Leaving the images out, output each entry below exactly.
Provided information START
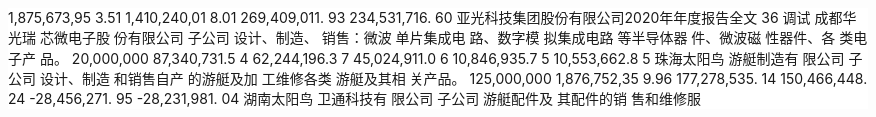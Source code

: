1,875,673,95
3.51
1,410,240,01
8.01
269,409,011.
93
234,531,716.
60
亚光科技集团股份有限公司2020年年度报告全文
36
调试
成都华光瑞
芯微电子股
份有限公司
子公司
设计、制造、
销售：微波
单片集成电
路、数字模
拟集成电路
等半导体器
件、微波磁
性器件、各
类电子产
品。
20,000,000
87,340,731.5
4
62,244,196.3
7
45,024,911.0
6
10,846,935.7
5
10,553,662.8
5
珠海太阳鸟
游艇制造有
限公司
子公司
设计、制造
和销售自产
的游艇及加
工维修各类
游艇及其相
关产品。
125,000,000
1,876,752,35
9.96
177,278,535.
14
150,466,448.
24
-28,456,271.
95
-28,231,981.
04
湖南太阳鸟
卫通科技有
限公司
子公司
游艇配件及
其配件的销
售和维修服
Provided information END
Solved exercise:
Source code

:1,875,673,95
3.51
1,410,240,01
8.01
269,409,011.
93
234,531,716.
60
亚光科技集团股份有限公司2020年年度报告全文
36
调试
成都华光瑞
芯微电子股
份有限公司
子公司
设计、制造、
销售：微波
单片集成电
路、数字模
拟集成电路
等半导体器
件、微波磁
性器件、各
类电子产
品。
20,000,000
87,340,731.5
4
62,244,196.3
7
45,024,911.0
6
10,846,935.7
5
10,553,662.8
5
珠海太阳鸟
游艇制造有
限公司
子公司
设计、制造
和销售自产
的游艇及加
工维修各类
游艇及其相
关产品。
125,000,000
1,876,752,35
9.96
177,278,535.
14
150,466,448.
24
-28,456,271.
95
-28,231,981.
04
湖南太阳鸟
卫通科技有
限公司
子公司
游艇配件及
其配件的销
售和维修服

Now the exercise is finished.